> _WORK ITEM_: Quote the records beneath, complete and exact. Leave out images.

Extracted data entries
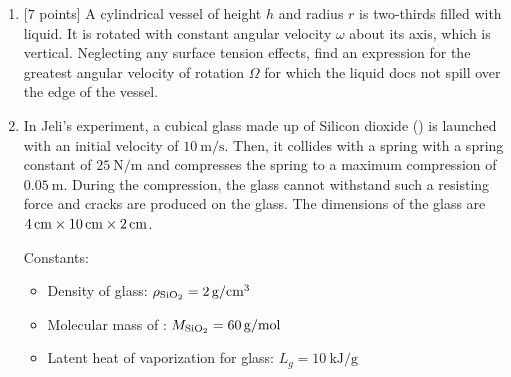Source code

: \begin{enumerate}[align=left,start=1,label=\textbf{\textcolor{meared}{Problem \arabic*}}]
        The cube continuously emits red, blue, or green light on exactly three specific faces, with each such face emitting photons perpendicular to the face. He places the cube on a large flat frictionless surface with the face labelled \emph{2} facing directly north and face \emph{1} pointing upward. The cube moves without any external force and solely from emitting light at a power of \qty{20}{\watt} per light emitting face. Bala records its motion using his favorite Lenovo Thinkpad. When he starts the experiment, all of the light emitting faces emit red light. After $3$ hours, they all start emitting blue light, and then after $3$ hours again they all emit green light, and red light again and the loop repeats. After $7$ hours of the experiment, Bala measures that the cube has an instantaneous velocity of $v = \qty[per-mode = symbol]{1.187}{\meter\per\second}$, directly southeast. 
        \begin{enumerate}
            \item {[$2$ points]} Find all possible combinations of the $3$ light emitting faces.
            \item {[$4$ points]} What is the velocity of the cube after $5$ hours had elapsed since the start of the experiment?
        \end{enumerate}
    \item {[$7$ points]}  
        A cylindrical vessel of height $h$ and radius $r$ is two-thirds filled with liquid. It is rotated with constant angular velocity $\omega$ about its axis, which is vertical. Neglecting any surface tension effects, find an expression for the greatest angular velocity of rotation $\Omega$ for which the liquid docs not spill over the edge of the vessel.
    \item 
        In Jeli's experiment, a cubical glass made up of Silicon dioxide () is launched with an initial velocity of $\qty[per-mode = symbol]{10}{\meter\per\second}$. Then, it collides with a spring with a spring constant of $\qty[per-mode = symbol]{25}{\newton\per\meter}$ and compresses the spring to a maximum compression of $\qty[per-mode = symbol]{0.05}{\meter}$. During the compression, the glass cannot withstand such a resisting force and cracks are produced on the glass. The dimensions of the glass are $\qtyproduct{4 x 10 x 2}{\centi\meter}$.

        Constants:
        \begin{itemize}
            \item Density of glass: $\rho_{\ce{SiO_2}} = \qty[per-mode = symbol]{2}{\gram\per\centi\meter\tothe{3}}$
            \item Molecular mass of : $M_{\ce{SiO_2}} = \qty[per-mode = symbol]{60}{\gram\per\mole}$
            \item Latent heat of vaporization for glass: $L_g = \qty[per-mode = symbol]{10}{\kilo\joule\per\gram}$
        \end{itemize}


\end{enumerate}
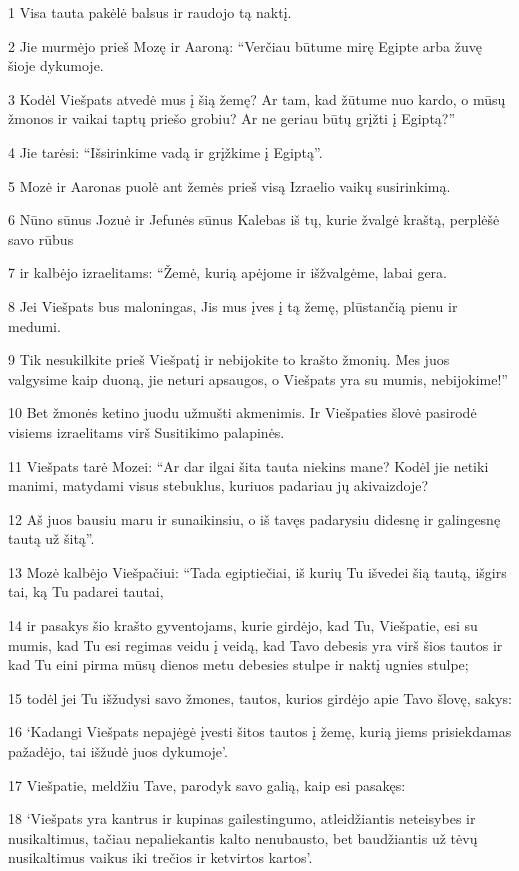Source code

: \par 1 Visa tauta pakėlė balsus ir raudojo tą naktį. 
\par 2 Jie murmėjo prieš Mozę ir Aaroną: “Verčiau būtume mirę Egipte arba žuvę šioje dykumoje. 
\par 3 Kodėl Viešpats atvedė mus į šią žemę? Ar tam, kad žūtume nuo kardo, o mūsų žmonos ir vaikai taptų priešo grobiu? Ar ne geriau būtų grįžti į Egiptą?” 
\par 4 Jie tarėsi: “Išsirinkime vadą ir grįžkime į Egiptą”. 
\par 5 Mozė ir Aaronas puolė ant žemės prieš visą Izraelio vaikų susirinkimą. 
\par 6 Nūno sūnus Jozuė ir Jefunės sūnus Kalebas iš tų, kurie žvalgė kraštą, perplėšė savo rūbus 
\par 7 ir kalbėjo izraelitams: “Žemė, kurią apėjome ir išžvalgėme, labai gera. 
\par 8 Jei Viešpats bus maloningas, Jis mus įves į tą žemę, plūstančią pienu ir medumi. 
\par 9 Tik nesukilkite prieš Viešpatį ir nebijokite to krašto žmonių. Mes juos valgysime kaip duoną, jie neturi apsaugos, o Viešpats yra su mumis, nebijokime!” 
\par 10 Bet žmonės ketino juodu užmušti akmenimis. Ir Viešpaties šlovė pasirodė visiems izraelitams virš Susitikimo palapinės. 
\par 11 Viešpats tarė Mozei: “Ar dar ilgai šita tauta niekins mane? Kodėl jie netiki manimi, matydami visus stebuklus, kuriuos padariau jų akivaizdoje? 
\par 12 Aš juos bausiu maru ir sunaikinsiu, o iš tavęs padarysiu didesnę ir galingesnę tautą už šitą”. 
\par 13 Mozė kalbėjo Viešpačiui: “Tada egiptiečiai, iš kurių Tu išvedei šią tautą, išgirs tai, ką Tu padarei tautai, 
\par 14 ir pasakys šio krašto gyventojams, kurie girdėjo, kad Tu, Viešpatie, esi su mumis, kad Tu esi regimas veidu į veidą, kad Tavo debesis yra virš šios tautos ir kad Tu eini pirma mūsų dienos metu debesies stulpe ir naktį­ ugnies stulpe; 
\par 15 todėl jei Tu išžudysi savo žmones, tautos, kurios girdėjo apie Tavo šlovę, sakys: 
\par 16 ‘Kadangi Viešpats nepajėgė įvesti šitos tautos į žemę, kurią jiems prisiekdamas pažadėjo, tai išžudė juos dykumoje’. 
\par 17 Viešpatie, meldžiu Tave, parodyk savo galią, kaip esi pasakęs: 
\par 18 ‘Viešpats yra kantrus ir kupinas gailestingumo, atleidžiantis neteisybes ir nusikaltimus, tačiau nepaliekantis kalto nenubausto, bet baudžiantis už tėvų nusikaltimus vaikus iki trečios ir ketvirtos kartos’. 
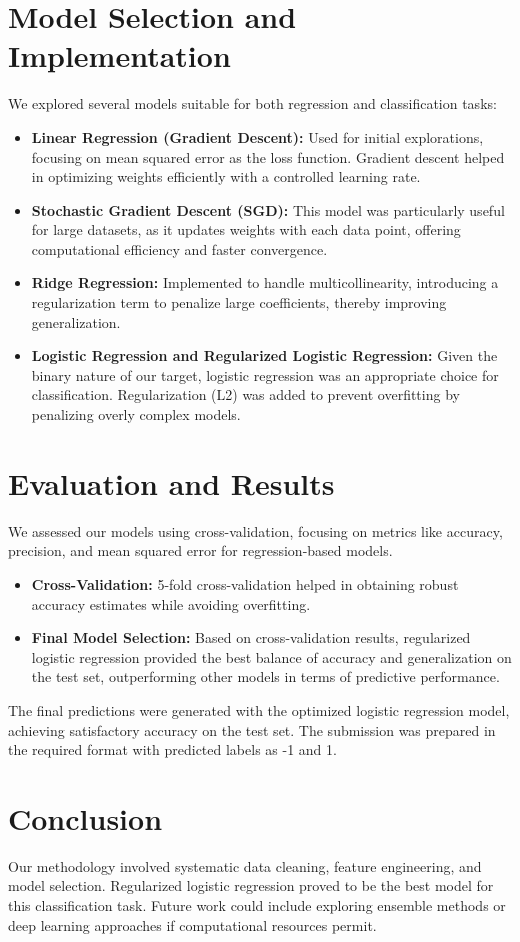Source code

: \documentclass{article}
\begin{document}
\section{Model Selection and Implementation}
We explored several models suitable for both regression and classification tasks:
\begin{itemize}
    \item \textbf{Linear Regression (Gradient Descent):} Used for initial explorations, focusing on mean squared error as the loss function. Gradient descent helped in optimizing weights efficiently with a controlled learning rate.
    \item \textbf{Stochastic Gradient Descent (SGD):} This model was particularly useful for large datasets, as it updates weights with each data point, offering computational efficiency and faster convergence.
    \item \textbf{Ridge Regression:} Implemented to handle multicollinearity, introducing a regularization term to penalize large coefficients, thereby improving generalization.
    \item \textbf{Logistic Regression and Regularized Logistic Regression:} Given the binary nature of our target, logistic regression was an appropriate choice for classification. Regularization (L2) was added to prevent overfitting by penalizing overly complex models.
\end{itemize}

\section{Evaluation and Results}
We assessed our models using cross-validation, focusing on metrics like accuracy, precision, and mean squared error for regression-based models. 
\begin{itemize}
    \item \textbf{Cross-Validation:} 5-fold cross-validation helped in obtaining robust accuracy estimates while avoiding overfitting.
    \item \textbf{Final Model Selection:} Based on cross-validation results, regularized logistic regression provided the best balance of accuracy and generalization on the test set, outperforming other models in terms of predictive performance.
\end{itemize}

The final predictions were generated with the optimized logistic regression model, achieving satisfactory accuracy on the test set. The submission was prepared in the required format with predicted labels as -1 and 1.

\section{Conclusion}
Our methodology involved systematic data cleaning, feature engineering, and model selection. Regularized logistic regression proved to be the best model for this classification task. Future work could include exploring ensemble methods or deep learning approaches if computational resources permit.
\end{document}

> _ANSWER BOX_:
Source code

: \begin{enumerate}[align=left,start=1,label=\textbf{\textcolor{meared}{Problem \arabic*}}]
        The cube continuously emits red, blue, or green light on exactly three specific faces, with each such face emitting photons perpendicular to the face. He places the cube on a large flat frictionless surface with the face labelled \emph{2} facing directly north and face \emph{1} pointing upward. The cube moves without any external force and solely from emitting light at a power of \qty{20}{\watt} per light emitting face. Bala records its motion using his favorite Lenovo Thinkpad. When he starts the experiment, all of the light emitting faces emit red light. After $3$ hours, they all start emitting blue light, and then after $3$ hours again they all emit green light, and red light again and the loop repeats. After $7$ hours of the experiment, Bala measures that the cube has an instantaneous velocity of $v = \qty[per-mode = symbol]{1.187}{\meter\per\second}$, directly southeast. 
        \begin{enumerate}
            \item {[$2$ points]} Find all possible combinations of the $3$ light emitting faces.
            \item {[$4$ points]} What is the velocity of the cube after $5$ hours had elapsed since the start of the experiment?
        \end{enumerate}
    \item {[$7$ points]}  
        A cylindrical vessel of height $h$ and radius $r$ is two-thirds filled with liquid. It is rotated with constant angular velocity $\omega$ about its axis, which is vertical. Neglecting any surface tension effects, find an expression for the greatest angular velocity of rotation $\Omega$ for which the liquid docs not spill over the edge of the vessel.
    \item 
        In Jeli's experiment, a cubical glass made up of Silicon dioxide () is launched with an initial velocity of $\qty[per-mode = symbol]{10}{\meter\per\second}$. Then, it collides with a spring with a spring constant of $\qty[per-mode = symbol]{25}{\newton\per\meter}$ and compresses the spring to a maximum compression of $\qty[per-mode = symbol]{0.05}{\meter}$. During the compression, the glass cannot withstand such a resisting force and cracks are produced on the glass. The dimensions of the glass are $\qtyproduct{4 x 10 x 2}{\centi\meter}$.

        Constants:
        \begin{itemize}
            \item Density of glass: $\rho_{\ce{SiO_2}} = \qty[per-mode = symbol]{2}{\gram\per\centi\meter\tothe{3}}$
            \item Molecular mass of : $M_{\ce{SiO_2}} = \qty[per-mode = symbol]{60}{\gram\per\mole}$
            \item Latent heat of vaporization for glass: $L_g = \qty[per-mode = symbol]{10}{\kilo\joule\per\gram}$
        \end{itemize}


\end{enumerate}
Source code

: \par 1 Visa tauta pakėlė balsus ir raudojo tą naktį. 
\par 2 Jie murmėjo prieš Mozę ir Aaroną: “Verčiau būtume mirę Egipte arba žuvę šioje dykumoje. 
\par 3 Kodėl Viešpats atvedė mus į šią žemę? Ar tam, kad žūtume nuo kardo, o mūsų žmonos ir vaikai taptų priešo grobiu? Ar ne geriau būtų grįžti į Egiptą?” 
\par 4 Jie tarėsi: “Išsirinkime vadą ir grįžkime į Egiptą”. 
\par 5 Mozė ir Aaronas puolė ant žemės prieš visą Izraelio vaikų susirinkimą. 
\par 6 Nūno sūnus Jozuė ir Jefunės sūnus Kalebas iš tų, kurie žvalgė kraštą, perplėšė savo rūbus 
\par 7 ir kalbėjo izraelitams: “Žemė, kurią apėjome ir išžvalgėme, labai gera. 
\par 8 Jei Viešpats bus maloningas, Jis mus įves į tą žemę, plūstančią pienu ir medumi. 
\par 9 Tik nesukilkite prieš Viešpatį ir nebijokite to krašto žmonių. Mes juos valgysime kaip duoną, jie neturi apsaugos, o Viešpats yra su mumis, nebijokime!” 
\par 10 Bet žmonės ketino juodu užmušti akmenimis. Ir Viešpaties šlovė pasirodė visiems izraelitams virš Susitikimo palapinės. 
\par 11 Viešpats tarė Mozei: “Ar dar ilgai šita tauta niekins mane? Kodėl jie netiki manimi, matydami visus stebuklus, kuriuos padariau jų akivaizdoje? 
\par 12 Aš juos bausiu maru ir sunaikinsiu, o iš tavęs padarysiu didesnę ir galingesnę tautą už šitą”. 
\par 13 Mozė kalbėjo Viešpačiui: “Tada egiptiečiai, iš kurių Tu išvedei šią tautą, išgirs tai, ką Tu padarei tautai, 
\par 14 ir pasakys šio krašto gyventojams, kurie girdėjo, kad Tu, Viešpatie, esi su mumis, kad Tu esi regimas veidu į veidą, kad Tavo debesis yra virš šios tautos ir kad Tu eini pirma mūsų dienos metu debesies stulpe ir naktį­ ugnies stulpe; 
\par 15 todėl jei Tu išžudysi savo žmones, tautos, kurios girdėjo apie Tavo šlovę, sakys: 
\par 16 ‘Kadangi Viešpats nepajėgė įvesti šitos tautos į žemę, kurią jiems prisiekdamas pažadėjo, tai išžudė juos dykumoje’. 
\par 17 Viešpatie, meldžiu Tave, parodyk savo galią, kaip esi pasakęs: 
\par 18 ‘Viešpats yra kantrus ir kupinas gailestingumo, atleidžiantis neteisybes ir nusikaltimus, tačiau nepaliekantis kalto nenubausto, bet baudžiantis už tėvų nusikaltimus vaikus iki trečios ir ketvirtos kartos’. 
Source code

: \documentclass{article}
\begin{document}
\section{Model Selection and Implementation}
We explored several models suitable for both regression and classification tasks:
\begin{itemize}
    \item \textbf{Linear Regression (Gradient Descent):} Used for initial explorations, focusing on mean squared error as the loss function. Gradient descent helped in optimizing weights efficiently with a controlled learning rate.
    \item \textbf{Stochastic Gradient Descent (SGD):} This model was particularly useful for large datasets, as it updates weights with each data point, offering computational efficiency and faster convergence.
    \item \textbf{Ridge Regression:} Implemented to handle multicollinearity, introducing a regularization term to penalize large coefficients, thereby improving generalization.
    \item \textbf{Logistic Regression and Regularized Logistic Regression:} Given the binary nature of our target, logistic regression was an appropriate choice for classification. Regularization (L2) was added to prevent overfitting by penalizing overly complex models.
\end{itemize}

\section{Evaluation and Results}
We assessed our models using cross-validation, focusing on metrics like accuracy, precision, and mean squared error for regression-based models. 
\begin{itemize}
    \item \textbf{Cross-Validation:} 5-fold cross-validation helped in obtaining robust accuracy estimates while avoiding overfitting.
    \item \textbf{Final Model Selection:} Based on cross-validation results, regularized logistic regression provided the best balance of accuracy and generalization on the test set, outperforming other models in terms of predictive performance.
\end{itemize}

The final predictions were generated with the optimized logistic regression model, achieving satisfactory accuracy on the test set. The submission was prepared in the required format with predicted labels as -1 and 1.

\section{Conclusion}
Our methodology involved systematic data cleaning, feature engineering, and model selection. Regularized logistic regression proved to be the best model for this classification task. Future work could include exploring ensemble methods or deep learning approaches if computational resources permit.
\end{document}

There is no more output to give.